* _Assigned task_
Each time a line of the listing holds "from", copy that line.

* _Given entries_
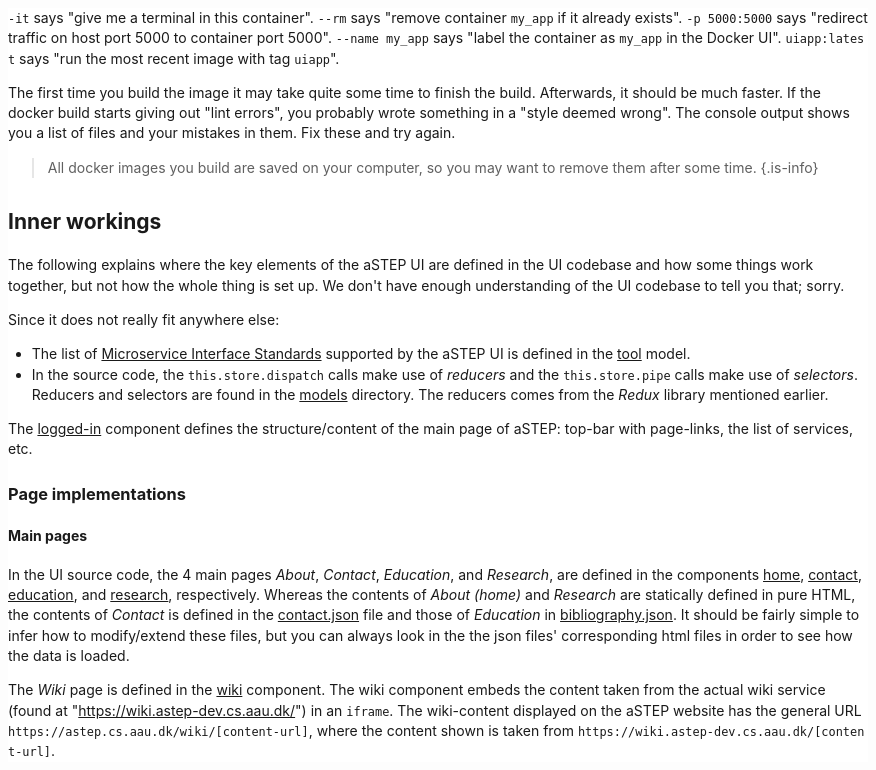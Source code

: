 `-it` says "give me a terminal in this container". `--rm` says "remove container `my_app` if it already exists". `-p 5000:5000` says "redirect traffic on host port 5000 to container port 5000". `--name my_app` says "label the container as `my_app` in the Docker UI". `uiapp:latest` says "run the most recent image with tag `uiapp`".

The first time you build the image it may take quite some time to finish the build. Afterwards, it should be much faster. If the docker build starts giving out "lint errors", you probably wrote something in a "style deemed wrong". The console output shows you a list of files and your mistakes in them. Fix these and try again.

> All docker images you build are saved on your computer, so you may want to remove them after some time.
{.is-info}

## Inner workings

The following explains where the key elements of the aSTEP UI are defined in the UI codebase and how some things work together, but not how the whole thing is set up. We don't have enough understanding of the UI codebase to tell you that; sorry.

Since it does not really fit anywhere else: 
- The list of [Microservice Interface Standards](/user-interface/api-standard) supported by the aSTEP UI is defined in the [tool](https://daisy-git.cs.aau.dk/astep-2020/UserInterface/-/blob/master/app/src/app/models/tool.ts) model.
- In the source code, the `this.store.dispatch` calls make use of *reducers* and the `this.store.pipe` calls make use of *selectors*. Reducers and selectors are found in the [models](https://daisy-git.cs.aau.dk/astep-2020/UserInterface/-/tree/master/app%2Fsrc%2Fapp%2Fmodels) directory. The reducers comes from the *Redux* library mentioned earlier.

The [logged-in](https://daisy-git.cs.aau.dk/astep-2020/UserInterface/-/blob/master/app/src/app/logged-in) component defines the structure/content of the main page of aSTEP: top-bar with page-links, the list of services, etc.

### Page implementations

#### Main pages

In the UI source code, the 4 main pages *About*, *Contact*, *Education*, and *Research*, are defined in the components [home](https://daisy-git.cs.aau.dk/astep-2020/UserInterface/-/tree/master/app/src/app/home), [contact](https://daisy-git.cs.aau.dk/astep-2020/UserInterface/-/tree/master/app/src/app/contact), [education](https://daisy-git.cs.aau.dk/astep-2020/UserInterface/-/tree/master/app/src/app/education), and [research](https://daisy-git.cs.aau.dk/astep-2020/UserInterface/-/tree/master/app/src/app/research), respectively. Whereas the contents of *About (home)* and *Research* are statically defined in pure HTML, the contents of *Contact* is defined in the [contact.json](https://daisy-git.cs.aau.dk/astep-2020/UserInterface/-/blob/master/app/src/app/contact/contact.json) file and those of *Education* in [bibliography.json](https://daisy-git.cs.aau.dk/astep-2020/UserInterface/-/blob/master/app/src/app/education/bibliography.json). It should be fairly simple to infer how to modify/extend these files, but you can always look in the the json files' corresponding html files in order to see how the data is loaded.

The *Wiki* page is defined in the [wiki](https://daisy-git.cs.aau.dk/astep-2020/UserInterface/-/blob/master/app/src/app/wiki) component. The wiki component embeds the content taken from the actual wiki service (found at "https://wiki.astep-dev.cs.aau.dk/") in an `iframe`. The wiki-content displayed on the aSTEP website has the general URL `https://astep.cs.aau.dk/wiki/[content-url]`, where the content shown is taken from `https://wiki.astep-dev.cs.aau.dk/[content-url]`.


[^1]: This seem to be wrong. Should be "aSTEP-2020 *(fall)*"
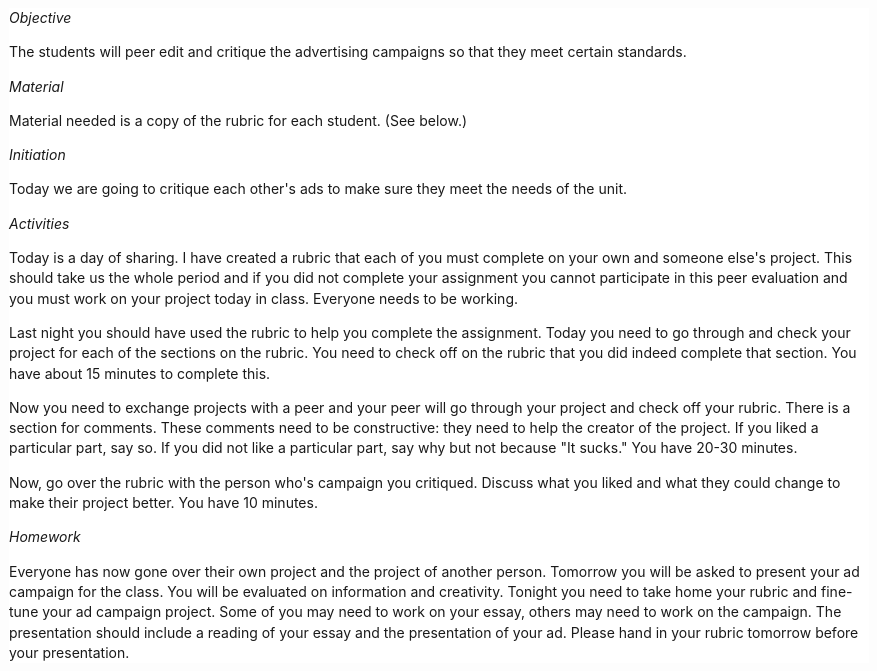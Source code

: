  </p>
<p>
  <i>
   Objective
  </i>
 </p>
<p>
  The students will peer edit and critique the advertising campaigns so that they meet certain standards.
 </p>
<p>
  <i>
   Material
  </i>
 </p>
<p>
  Material needed is a copy of the rubric for each student. (See below.)
 </p>
<p>
  <i>
   Initiation
  </i>
 </p>
<p>
  Today we are going to critique each other's ads to make sure they meet the needs of the unit.
 </p>
<p>
  <i>
   Activities
  </i>
 </p>
<p>
  Today is a day of sharing. I have created a rubric that each of you must complete on your own and someone else's project.  This should take us the whole period and if you did not complete your assignment you cannot participate in this peer evaluation and you must work on your project today in class. Everyone needs to be working.
 </p>
<p>
  Last night you should have used the rubric to help you complete the assignment. Today you need to go through and check your project for each of the sections on the rubric. You need to check off on the rubric that you did indeed complete that section.  You have about 15 minutes to complete this.
 </p>
<p>
  Now you need to exchange projects with a peer and your peer will go through your project and check off your rubric. There is a section for comments. These comments need to be constructive: they need to help the creator of the project. If you liked a particular part, say so. If you did not like a particular part, say why but not because "It sucks."  You have 20-30 minutes.
 </p>
<p>
  Now, go over the rubric with the person who's campaign you critiqued.  Discuss what you liked and what they could change to make their project better. You have 10 minutes.
 </p>
<p>
  <i>
   Homework
  </i>
 </p>
<p>
  Everyone has now gone over their own project and the project of another person.  Tomorrow you will be asked to present your ad campaign for the class. You will be evaluated on information and creativity.  Tonight you need to take home your rubric and fine-tune your ad campaign project. Some of you may need to work on your essay, others may need to work on the campaign.  The presentation should include a reading of your essay and the presentation of your ad.  Please hand in your rubric tomorrow before your presentation.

* _Exercise response_
- In the source code, the `this.store.dispatch` calls make use of *reducers* and the `this.store.pipe` calls make use of *selectors*. Reducers and selectors are found in the [models](https://daisy-git.cs.aau.dk/astep-2020/UserInterface/-/tree/master/app%2Fsrc%2Fapp%2Fmodels) directory. The reducers comes from the *Redux* library mentioned earlier.
The *Wiki* page is defined in the [wiki](https://daisy-git.cs.aau.dk/astep-2020/UserInterface/-/blob/master/app/src/app/wiki) component. The wiki component embeds the content taken from the actual wiki service (found at "https://wiki.astep-dev.cs.aau.dk/") in an `iframe`. The wiki-content displayed on the aSTEP website has the general URL `https://astep.cs.aau.dk/wiki/[content-url]`, where the content shown is taken from `https://wiki.astep-dev.cs.aau.dk/[content-url]`.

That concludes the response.